◆ WORK TO BE COMPLETED ◆
Every line below that has the string "nabla" adds one to the count. Give that count by itself.

_ _ _ _ _ _ _

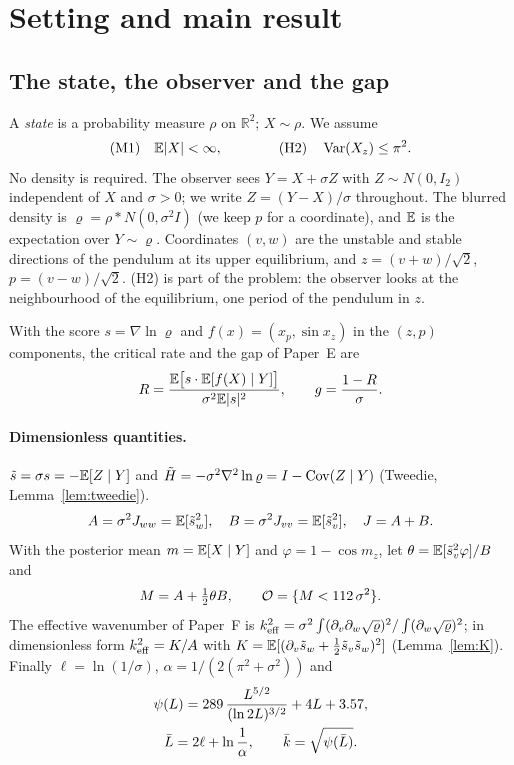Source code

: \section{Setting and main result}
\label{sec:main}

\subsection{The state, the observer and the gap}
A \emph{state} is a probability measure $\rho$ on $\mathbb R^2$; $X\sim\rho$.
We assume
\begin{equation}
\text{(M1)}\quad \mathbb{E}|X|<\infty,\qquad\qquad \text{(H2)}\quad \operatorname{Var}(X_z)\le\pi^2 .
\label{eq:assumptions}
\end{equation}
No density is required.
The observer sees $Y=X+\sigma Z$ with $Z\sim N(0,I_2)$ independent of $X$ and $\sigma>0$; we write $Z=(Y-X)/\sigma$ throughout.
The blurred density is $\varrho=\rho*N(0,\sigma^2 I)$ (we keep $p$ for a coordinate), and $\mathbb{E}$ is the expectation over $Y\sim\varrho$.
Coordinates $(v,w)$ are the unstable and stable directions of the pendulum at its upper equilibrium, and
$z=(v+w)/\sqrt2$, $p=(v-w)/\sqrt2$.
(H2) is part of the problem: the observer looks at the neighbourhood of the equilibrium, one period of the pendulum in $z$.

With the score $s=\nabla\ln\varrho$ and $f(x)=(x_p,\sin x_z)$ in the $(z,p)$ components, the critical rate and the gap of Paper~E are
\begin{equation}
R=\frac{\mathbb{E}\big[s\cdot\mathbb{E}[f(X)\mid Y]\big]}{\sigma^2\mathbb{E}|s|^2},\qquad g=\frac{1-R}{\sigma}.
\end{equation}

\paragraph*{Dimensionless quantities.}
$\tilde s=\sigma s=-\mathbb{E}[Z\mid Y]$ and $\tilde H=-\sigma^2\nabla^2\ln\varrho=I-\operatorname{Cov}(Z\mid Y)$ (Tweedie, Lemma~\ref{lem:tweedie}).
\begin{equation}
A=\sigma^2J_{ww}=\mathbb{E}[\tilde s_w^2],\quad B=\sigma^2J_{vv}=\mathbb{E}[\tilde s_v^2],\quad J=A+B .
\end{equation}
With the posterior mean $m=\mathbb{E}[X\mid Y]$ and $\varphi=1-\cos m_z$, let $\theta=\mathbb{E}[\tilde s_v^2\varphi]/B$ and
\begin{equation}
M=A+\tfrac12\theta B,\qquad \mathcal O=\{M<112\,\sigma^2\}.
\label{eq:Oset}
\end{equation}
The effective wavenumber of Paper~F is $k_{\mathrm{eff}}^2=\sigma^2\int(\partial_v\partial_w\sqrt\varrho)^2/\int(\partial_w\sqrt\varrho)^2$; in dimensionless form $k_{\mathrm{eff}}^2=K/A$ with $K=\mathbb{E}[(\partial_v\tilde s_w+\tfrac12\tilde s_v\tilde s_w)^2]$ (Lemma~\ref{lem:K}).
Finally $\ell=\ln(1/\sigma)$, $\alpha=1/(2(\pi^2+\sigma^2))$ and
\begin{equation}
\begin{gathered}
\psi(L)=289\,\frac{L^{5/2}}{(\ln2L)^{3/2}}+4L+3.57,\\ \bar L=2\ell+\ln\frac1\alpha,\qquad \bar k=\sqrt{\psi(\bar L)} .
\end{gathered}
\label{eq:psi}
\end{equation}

_ _ _ _ _ _ _

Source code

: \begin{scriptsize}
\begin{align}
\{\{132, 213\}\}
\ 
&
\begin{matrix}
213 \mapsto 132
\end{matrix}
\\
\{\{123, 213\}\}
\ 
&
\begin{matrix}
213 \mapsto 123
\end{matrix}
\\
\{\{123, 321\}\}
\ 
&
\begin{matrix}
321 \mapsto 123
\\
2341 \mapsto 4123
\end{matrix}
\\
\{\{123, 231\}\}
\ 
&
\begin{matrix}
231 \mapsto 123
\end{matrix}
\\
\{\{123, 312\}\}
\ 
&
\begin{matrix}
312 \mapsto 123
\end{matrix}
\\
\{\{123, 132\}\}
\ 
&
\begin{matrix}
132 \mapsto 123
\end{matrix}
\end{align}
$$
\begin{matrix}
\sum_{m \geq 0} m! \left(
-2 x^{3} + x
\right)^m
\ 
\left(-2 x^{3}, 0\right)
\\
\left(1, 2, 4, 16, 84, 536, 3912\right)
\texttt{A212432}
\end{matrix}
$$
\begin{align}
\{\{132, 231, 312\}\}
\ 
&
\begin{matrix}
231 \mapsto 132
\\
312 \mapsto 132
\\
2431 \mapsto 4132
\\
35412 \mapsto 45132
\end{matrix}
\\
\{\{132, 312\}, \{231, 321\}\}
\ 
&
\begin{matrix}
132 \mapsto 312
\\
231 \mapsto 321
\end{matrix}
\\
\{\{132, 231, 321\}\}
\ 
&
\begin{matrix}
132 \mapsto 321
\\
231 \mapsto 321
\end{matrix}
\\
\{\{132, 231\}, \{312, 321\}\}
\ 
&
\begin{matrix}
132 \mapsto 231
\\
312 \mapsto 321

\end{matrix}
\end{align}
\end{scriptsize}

_ _ _ _ _ _ _

◆ ANSWER SECTION ◆
2